What the task asks
Copy each line below that includes "walls".

Provided data
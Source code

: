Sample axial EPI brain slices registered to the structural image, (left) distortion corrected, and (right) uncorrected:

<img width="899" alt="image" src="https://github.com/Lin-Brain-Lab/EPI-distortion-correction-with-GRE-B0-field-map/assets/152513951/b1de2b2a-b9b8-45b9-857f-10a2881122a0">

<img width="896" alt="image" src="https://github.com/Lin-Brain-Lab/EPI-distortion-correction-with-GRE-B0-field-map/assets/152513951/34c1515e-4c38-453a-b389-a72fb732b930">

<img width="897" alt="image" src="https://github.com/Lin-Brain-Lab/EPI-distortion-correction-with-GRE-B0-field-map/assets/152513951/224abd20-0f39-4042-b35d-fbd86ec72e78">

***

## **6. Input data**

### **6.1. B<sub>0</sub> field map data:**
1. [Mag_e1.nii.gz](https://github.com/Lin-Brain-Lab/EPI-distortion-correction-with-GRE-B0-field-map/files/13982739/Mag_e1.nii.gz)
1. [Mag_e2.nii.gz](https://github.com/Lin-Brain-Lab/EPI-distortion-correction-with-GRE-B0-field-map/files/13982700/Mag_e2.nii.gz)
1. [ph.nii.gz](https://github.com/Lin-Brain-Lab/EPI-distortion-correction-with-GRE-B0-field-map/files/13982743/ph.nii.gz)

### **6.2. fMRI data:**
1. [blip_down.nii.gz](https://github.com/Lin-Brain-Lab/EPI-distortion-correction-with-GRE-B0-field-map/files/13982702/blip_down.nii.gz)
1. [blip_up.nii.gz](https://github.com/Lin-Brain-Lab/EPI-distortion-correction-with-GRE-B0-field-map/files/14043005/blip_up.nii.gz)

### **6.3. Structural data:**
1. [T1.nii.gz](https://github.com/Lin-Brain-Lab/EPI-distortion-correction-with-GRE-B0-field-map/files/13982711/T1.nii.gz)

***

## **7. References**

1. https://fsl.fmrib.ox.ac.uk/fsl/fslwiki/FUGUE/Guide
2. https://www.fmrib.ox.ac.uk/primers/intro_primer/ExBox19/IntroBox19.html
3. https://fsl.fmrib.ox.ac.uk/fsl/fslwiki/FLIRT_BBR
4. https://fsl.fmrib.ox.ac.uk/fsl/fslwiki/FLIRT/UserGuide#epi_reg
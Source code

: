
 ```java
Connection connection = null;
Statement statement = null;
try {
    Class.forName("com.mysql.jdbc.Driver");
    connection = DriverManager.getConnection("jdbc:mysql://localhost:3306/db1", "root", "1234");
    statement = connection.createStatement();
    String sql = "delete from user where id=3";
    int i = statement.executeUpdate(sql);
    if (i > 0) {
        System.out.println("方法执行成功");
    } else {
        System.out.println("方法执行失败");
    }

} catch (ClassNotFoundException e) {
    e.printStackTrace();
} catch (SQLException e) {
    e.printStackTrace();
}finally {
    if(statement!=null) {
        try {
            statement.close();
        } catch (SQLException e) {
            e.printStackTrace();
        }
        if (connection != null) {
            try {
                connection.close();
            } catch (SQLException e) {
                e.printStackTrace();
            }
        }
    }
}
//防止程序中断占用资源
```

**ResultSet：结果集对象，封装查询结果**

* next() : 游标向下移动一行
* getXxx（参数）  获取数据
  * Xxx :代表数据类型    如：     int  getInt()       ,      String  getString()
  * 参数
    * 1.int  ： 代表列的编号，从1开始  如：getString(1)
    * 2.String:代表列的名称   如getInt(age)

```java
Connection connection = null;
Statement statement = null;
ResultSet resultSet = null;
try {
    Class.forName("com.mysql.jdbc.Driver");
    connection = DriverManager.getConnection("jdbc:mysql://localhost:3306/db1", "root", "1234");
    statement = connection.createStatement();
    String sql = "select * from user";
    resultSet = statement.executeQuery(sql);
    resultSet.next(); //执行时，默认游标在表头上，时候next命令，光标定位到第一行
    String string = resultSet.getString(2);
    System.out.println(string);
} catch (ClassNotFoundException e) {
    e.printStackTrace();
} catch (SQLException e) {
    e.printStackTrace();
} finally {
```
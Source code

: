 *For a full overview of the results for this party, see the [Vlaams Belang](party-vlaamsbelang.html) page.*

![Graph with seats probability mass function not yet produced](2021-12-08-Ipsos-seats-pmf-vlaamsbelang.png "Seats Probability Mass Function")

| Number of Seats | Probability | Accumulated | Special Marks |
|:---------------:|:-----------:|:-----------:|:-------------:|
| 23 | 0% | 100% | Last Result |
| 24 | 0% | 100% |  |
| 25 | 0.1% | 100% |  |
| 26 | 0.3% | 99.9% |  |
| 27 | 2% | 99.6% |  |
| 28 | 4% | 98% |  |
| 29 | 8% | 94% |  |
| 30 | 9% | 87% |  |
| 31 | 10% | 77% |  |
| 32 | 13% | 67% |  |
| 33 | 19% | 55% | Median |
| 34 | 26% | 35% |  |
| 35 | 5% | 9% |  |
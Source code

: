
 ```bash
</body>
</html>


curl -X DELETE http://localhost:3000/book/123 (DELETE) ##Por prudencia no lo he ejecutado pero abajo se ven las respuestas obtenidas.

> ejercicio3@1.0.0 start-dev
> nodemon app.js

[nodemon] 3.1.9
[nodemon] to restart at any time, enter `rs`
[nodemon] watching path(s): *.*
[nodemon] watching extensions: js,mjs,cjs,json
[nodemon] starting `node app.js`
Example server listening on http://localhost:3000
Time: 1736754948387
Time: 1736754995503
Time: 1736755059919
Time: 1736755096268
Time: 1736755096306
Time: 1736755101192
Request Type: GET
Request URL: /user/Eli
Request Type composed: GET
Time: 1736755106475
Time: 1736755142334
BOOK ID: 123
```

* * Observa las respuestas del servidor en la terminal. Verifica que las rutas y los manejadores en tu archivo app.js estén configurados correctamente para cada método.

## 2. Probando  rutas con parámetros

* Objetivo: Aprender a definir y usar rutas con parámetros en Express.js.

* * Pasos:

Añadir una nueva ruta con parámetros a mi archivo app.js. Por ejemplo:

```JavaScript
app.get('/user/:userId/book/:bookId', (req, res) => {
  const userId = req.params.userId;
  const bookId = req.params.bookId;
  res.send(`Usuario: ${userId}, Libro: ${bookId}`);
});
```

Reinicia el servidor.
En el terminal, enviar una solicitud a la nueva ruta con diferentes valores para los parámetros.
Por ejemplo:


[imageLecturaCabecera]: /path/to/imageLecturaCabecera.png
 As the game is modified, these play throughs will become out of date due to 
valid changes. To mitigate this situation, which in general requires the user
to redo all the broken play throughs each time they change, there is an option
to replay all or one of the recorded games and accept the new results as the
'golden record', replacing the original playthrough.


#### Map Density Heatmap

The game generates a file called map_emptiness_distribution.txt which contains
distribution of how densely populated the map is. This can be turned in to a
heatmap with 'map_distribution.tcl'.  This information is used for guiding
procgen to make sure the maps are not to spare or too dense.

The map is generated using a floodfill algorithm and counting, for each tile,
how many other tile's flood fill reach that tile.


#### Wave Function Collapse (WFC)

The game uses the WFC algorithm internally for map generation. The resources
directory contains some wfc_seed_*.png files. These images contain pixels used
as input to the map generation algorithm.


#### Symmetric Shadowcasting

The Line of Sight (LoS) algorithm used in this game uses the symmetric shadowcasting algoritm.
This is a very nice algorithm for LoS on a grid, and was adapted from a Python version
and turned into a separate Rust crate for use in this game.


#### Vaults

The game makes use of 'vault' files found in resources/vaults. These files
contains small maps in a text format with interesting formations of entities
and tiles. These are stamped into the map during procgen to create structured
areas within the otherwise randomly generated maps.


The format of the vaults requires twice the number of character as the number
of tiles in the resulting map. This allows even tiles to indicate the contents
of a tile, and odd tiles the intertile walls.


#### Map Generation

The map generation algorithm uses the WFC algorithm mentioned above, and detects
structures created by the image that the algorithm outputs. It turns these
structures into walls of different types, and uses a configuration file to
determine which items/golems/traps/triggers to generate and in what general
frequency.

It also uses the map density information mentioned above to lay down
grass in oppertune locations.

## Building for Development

Written response
of a tile, and odd tiles the intertile walls.
structures into walls of different types, and uses a configuration file to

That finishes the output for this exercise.